As with any visit to the beach, it is always important to be aware of the tides. Starting in mid-April, low water times on the Oregon coast occur every month with the lowest minus tides occurring in mid-July. Tides of 0.0 feet and lower are best for tidepool viewing, but when the ocean is calm many intertidal areas can be observed at plus one or two foot tides. It is best to be in the intertidal area one hour before low tide. Check out the Haystack Rock Awareness Program schedule and time your visit to have knowledgeable volunteers on hand to answer any questions you might have.

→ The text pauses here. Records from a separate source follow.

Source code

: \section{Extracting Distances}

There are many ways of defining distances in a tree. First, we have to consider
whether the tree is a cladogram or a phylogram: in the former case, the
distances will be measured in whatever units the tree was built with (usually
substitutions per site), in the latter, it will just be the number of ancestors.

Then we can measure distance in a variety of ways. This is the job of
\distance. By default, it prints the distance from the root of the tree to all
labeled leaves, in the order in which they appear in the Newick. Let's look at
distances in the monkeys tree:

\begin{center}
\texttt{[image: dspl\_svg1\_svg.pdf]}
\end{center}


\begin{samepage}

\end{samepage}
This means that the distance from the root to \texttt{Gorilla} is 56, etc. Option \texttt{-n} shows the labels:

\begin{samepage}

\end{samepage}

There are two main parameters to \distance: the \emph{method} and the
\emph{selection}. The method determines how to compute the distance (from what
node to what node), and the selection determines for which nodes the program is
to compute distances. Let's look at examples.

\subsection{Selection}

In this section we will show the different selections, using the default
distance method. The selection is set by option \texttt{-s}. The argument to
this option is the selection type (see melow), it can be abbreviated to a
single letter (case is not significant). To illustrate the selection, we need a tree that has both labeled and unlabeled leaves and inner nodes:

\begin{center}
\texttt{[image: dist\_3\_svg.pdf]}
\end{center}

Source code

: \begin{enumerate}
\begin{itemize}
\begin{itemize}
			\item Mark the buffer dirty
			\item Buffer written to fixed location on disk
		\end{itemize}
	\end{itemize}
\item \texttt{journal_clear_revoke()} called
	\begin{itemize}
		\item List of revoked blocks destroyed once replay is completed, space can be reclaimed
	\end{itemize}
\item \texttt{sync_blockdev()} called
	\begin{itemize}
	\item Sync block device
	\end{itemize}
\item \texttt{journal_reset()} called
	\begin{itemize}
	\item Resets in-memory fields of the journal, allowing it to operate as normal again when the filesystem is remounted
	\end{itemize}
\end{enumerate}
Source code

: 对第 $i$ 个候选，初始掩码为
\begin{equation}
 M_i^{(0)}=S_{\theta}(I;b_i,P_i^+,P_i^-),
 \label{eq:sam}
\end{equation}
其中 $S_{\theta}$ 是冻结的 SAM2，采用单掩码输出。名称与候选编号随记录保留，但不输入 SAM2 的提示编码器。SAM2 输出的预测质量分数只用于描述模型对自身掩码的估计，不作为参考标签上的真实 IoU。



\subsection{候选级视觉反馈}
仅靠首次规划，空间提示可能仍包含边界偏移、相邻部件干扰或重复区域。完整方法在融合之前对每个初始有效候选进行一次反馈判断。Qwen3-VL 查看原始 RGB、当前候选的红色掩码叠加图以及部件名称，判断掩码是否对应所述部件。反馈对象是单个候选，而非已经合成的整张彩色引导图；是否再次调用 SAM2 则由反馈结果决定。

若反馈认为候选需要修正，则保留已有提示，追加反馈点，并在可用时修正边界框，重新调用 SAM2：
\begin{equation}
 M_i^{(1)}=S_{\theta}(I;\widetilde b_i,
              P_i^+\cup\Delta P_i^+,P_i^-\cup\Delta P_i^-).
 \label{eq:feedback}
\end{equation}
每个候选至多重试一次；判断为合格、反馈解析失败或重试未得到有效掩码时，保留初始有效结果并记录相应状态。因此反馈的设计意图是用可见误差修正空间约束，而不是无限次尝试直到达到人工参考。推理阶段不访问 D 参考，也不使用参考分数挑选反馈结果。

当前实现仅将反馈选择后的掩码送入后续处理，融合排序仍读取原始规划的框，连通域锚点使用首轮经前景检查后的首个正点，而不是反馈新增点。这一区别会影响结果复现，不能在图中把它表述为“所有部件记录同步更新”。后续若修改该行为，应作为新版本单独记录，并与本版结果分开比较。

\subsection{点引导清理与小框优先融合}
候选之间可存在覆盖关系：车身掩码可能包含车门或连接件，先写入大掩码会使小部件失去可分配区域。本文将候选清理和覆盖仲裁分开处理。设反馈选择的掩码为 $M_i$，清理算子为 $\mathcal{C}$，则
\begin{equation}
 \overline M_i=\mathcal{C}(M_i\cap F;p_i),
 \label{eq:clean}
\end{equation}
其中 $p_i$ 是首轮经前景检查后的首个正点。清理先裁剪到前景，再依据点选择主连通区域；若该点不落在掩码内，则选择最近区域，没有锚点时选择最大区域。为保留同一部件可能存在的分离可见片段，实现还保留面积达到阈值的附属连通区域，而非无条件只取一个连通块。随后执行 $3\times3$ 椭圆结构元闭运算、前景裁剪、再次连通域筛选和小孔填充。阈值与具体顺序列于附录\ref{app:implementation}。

Be aware of the fact that tidepool organisms are very sensitive. Walk only on sand or bare rock and watch your step. Avoid walking on rocks covered with barnacles for your safety and for the well being of these rocky inhabitants. Many tidepools have plenty of viewing opportunities at the sand-rock interface, where standing on rock can be avoided almost entirely. Slow down, look closely and watch carefully to observe the sea life in its home. Quietly watching a pool or gently moving seaweed aside will reveal organisms and behavior that would otherwise go unnoticed. Always be aware of your surroundings and never turn your back on the ocean.

Haystack Rock is a Marine Garden and a National Wildlife Refuge, as designated by the State of Oregon and the US Department of Fish and Wildlife. In an effort to help protect the bird and sea life on and around Haystack Rock, climbing on the rock is not allowed and collecting of any materials is prohibited within 300 yards. This ensures that the birds who call Haystack home and the thousands of tiny organisms living on its surface and in its tidepools are protected from any harm.